In quelle immagini così crude è facile confondersi, come stanno facendo molti dirigenti politici, lasciarsi prendere dall’emotività e cavarsela con semplificazioni e strumentalizzazioni.

Ci sono uomini e donne da una parte e dall’altra di quella piazza dove, per uno strano scherzo della natura, riflesso nell’acqua spruzzata dagli idranti, i fotografi hanno immortalato addirittura l’arcobaleno. La differenza è che alcuni stanno difendendo la legge, svolgendo il loro lavoro, altri intendono difendere un loro presunto diritto a violarla, occupando uno stabile “privato”.

Non ci sono interessi diversi a contrapporsi a piazza Indipendenza, ma due concezioni opposte della società: da un lato la legalità e l’idea che una società debba essere organizzata attraverso delle regole e dall’atro l’anarchia e la convinzione che ciascuno possa fare quello che desidera o gli fa più comodo anche a costo di violare la libertà degli altri.

E’ giusto che i rifugiati – come lo erano buona parte di quelli “sfollati” ieri a Roma – abbiano riconosciuti tutti i diritti che la Costituzione riconosce a chiunque viva sul suolo italiano, ma per farlo non è pensabile che gli altri debbano rinunciare ai loro, come quello – basilare – di avere pieno possesso di una proprietà privata.
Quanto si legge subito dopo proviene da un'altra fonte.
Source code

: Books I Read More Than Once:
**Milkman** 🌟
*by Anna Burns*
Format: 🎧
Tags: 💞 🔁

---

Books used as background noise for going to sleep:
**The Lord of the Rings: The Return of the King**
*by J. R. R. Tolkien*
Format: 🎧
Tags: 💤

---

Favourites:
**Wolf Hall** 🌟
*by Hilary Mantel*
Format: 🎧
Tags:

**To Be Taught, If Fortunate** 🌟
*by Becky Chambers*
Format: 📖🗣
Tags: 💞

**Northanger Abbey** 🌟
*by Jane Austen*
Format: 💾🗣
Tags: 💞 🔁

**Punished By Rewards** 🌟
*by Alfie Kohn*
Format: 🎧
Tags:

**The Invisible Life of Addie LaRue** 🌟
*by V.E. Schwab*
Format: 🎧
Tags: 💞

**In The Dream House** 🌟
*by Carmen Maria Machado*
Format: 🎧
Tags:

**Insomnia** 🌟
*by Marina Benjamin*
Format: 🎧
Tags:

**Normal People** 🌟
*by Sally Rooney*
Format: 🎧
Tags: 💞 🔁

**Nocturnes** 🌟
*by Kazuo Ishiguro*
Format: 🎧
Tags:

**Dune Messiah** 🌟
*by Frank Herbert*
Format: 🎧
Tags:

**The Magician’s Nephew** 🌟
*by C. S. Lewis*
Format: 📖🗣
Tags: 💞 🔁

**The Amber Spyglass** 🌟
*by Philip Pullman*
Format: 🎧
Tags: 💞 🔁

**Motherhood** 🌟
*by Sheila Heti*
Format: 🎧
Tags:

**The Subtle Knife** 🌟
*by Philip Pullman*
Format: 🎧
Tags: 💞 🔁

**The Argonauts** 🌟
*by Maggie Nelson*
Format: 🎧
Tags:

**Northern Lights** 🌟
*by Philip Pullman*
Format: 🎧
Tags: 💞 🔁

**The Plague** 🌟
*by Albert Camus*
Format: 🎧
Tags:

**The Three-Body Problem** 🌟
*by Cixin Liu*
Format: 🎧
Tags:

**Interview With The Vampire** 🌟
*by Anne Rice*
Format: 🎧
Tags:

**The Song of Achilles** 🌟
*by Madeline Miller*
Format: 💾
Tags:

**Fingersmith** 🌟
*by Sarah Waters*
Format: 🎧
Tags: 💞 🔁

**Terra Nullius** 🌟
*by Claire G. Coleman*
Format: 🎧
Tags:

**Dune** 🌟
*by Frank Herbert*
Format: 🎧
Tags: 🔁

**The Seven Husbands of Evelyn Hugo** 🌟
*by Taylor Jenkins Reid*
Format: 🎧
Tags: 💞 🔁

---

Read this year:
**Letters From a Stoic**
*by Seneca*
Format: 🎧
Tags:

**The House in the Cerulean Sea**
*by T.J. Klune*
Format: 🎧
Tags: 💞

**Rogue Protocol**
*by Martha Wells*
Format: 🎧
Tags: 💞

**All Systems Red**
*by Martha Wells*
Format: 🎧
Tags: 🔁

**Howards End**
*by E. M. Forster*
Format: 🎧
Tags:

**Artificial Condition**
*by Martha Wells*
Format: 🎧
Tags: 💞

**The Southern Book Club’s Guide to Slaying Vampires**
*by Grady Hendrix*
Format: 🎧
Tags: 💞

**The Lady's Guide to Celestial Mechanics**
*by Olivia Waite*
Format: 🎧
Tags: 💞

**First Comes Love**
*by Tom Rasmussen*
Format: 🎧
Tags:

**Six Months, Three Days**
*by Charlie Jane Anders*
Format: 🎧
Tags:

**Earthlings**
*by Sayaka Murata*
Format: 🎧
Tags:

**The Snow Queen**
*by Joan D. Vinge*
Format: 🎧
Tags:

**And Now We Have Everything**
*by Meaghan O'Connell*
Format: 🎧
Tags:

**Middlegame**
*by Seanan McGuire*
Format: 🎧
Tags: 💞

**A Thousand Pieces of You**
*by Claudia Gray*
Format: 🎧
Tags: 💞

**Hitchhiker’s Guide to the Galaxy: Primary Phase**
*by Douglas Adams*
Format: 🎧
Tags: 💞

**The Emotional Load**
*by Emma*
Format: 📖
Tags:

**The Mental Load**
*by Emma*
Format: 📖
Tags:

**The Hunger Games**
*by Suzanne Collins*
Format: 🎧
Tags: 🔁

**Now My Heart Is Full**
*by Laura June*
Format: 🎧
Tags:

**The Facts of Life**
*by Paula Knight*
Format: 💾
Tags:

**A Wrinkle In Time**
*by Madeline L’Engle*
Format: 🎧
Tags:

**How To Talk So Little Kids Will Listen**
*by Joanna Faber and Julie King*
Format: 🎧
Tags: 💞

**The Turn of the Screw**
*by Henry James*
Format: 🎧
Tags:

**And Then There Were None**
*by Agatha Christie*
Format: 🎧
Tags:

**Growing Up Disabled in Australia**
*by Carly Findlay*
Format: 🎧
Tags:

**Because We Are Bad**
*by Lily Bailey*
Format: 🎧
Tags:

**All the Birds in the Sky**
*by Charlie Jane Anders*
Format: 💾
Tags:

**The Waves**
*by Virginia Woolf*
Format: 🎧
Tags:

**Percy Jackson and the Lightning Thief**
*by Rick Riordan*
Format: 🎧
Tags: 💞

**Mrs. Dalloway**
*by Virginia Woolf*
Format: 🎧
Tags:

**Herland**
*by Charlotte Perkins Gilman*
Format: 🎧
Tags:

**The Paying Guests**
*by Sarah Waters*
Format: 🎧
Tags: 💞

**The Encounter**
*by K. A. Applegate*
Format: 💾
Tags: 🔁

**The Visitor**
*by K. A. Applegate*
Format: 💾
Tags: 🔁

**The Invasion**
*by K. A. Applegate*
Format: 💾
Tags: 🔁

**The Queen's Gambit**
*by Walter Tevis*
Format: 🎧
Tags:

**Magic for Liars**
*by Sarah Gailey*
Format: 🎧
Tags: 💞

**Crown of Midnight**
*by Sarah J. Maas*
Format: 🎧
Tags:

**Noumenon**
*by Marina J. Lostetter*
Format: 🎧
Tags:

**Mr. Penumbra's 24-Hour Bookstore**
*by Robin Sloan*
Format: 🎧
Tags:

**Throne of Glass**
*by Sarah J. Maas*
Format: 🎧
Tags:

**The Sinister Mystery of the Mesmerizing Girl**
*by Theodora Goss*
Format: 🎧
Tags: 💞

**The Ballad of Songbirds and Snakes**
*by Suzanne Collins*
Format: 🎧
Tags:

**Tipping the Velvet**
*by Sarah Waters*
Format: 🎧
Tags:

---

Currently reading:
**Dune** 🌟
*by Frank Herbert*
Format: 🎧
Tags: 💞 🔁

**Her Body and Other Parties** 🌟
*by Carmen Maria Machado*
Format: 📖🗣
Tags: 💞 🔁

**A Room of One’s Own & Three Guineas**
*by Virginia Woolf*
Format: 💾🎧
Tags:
Il Capo della Polizia, il Prefetto di Roma, la Polizia sono intervenuti per “ripristinare la legalità”. E la legalità non è il bene di uno o dell’altro, dell’italiano o del rifugiato, dell’elettore di destra o dell’elettore di sinistra, ma è – o dovrebbe essere, almeno – uno dei principi fondamentali di uno Stato di diritto.
E’ il sistema legale che ha consentito alle persone che abbiamo visto in piazza di vivere a pieno titolo in un Paese – che non è il loro – dove non ci sono guerre civili, che li protegge dalle violenze e dallo sfruttamento, che ha consentito ad alcuni di loro di curarsi dentro gli ospedali o di mandare i figli a scuola, garantendo loro un futuro.
La legge che hanno provato a sfidare opponendosi con quello che avevano – le stampelle, i crocifissi, le pietre – è quella stessa che ha consentito loro di ottenere lo status di rifugiati.

L’Italia non li ha respinti, ma li ha accolti. Possono fare tante cose, ora, ma non lanciare bombole contro la Polizia di Stato, contro i primi rappresentanti dello Stato dove hanno scelto di venire. I rifugiati hanno diritto ad un’accoglienza dignitosa, a servizi che li accompagnino nelle difficoltà (il Comune di Roma dov’è stato in questi tre anni?) esattamente come i cittadini italiani, ma hanno pure loro dei doveri.
Io sono grata a Paola Basilone, – che tra l’altro è il primo Prefetto donna della Capitale – per averle provate tutte, offrendo alternative e studiando soluzioni, prima di “ripristinare le condizioni di legalità” dove queste condizioni non c’erano più con l’ultimo sistema rimasto, attraverso l’uso della Polizia di Stato.

Gli agenti stavano svolgendo un servizio a tutela dei diritti, della sicurezza e della libertà degli italiani. Accade lo stesso quando fermano le automobili per i controlli e comminano sanzioni, arrestano rapinatori e stalker (italiani, il più delle volte) e fanno il loro dovere, insomma.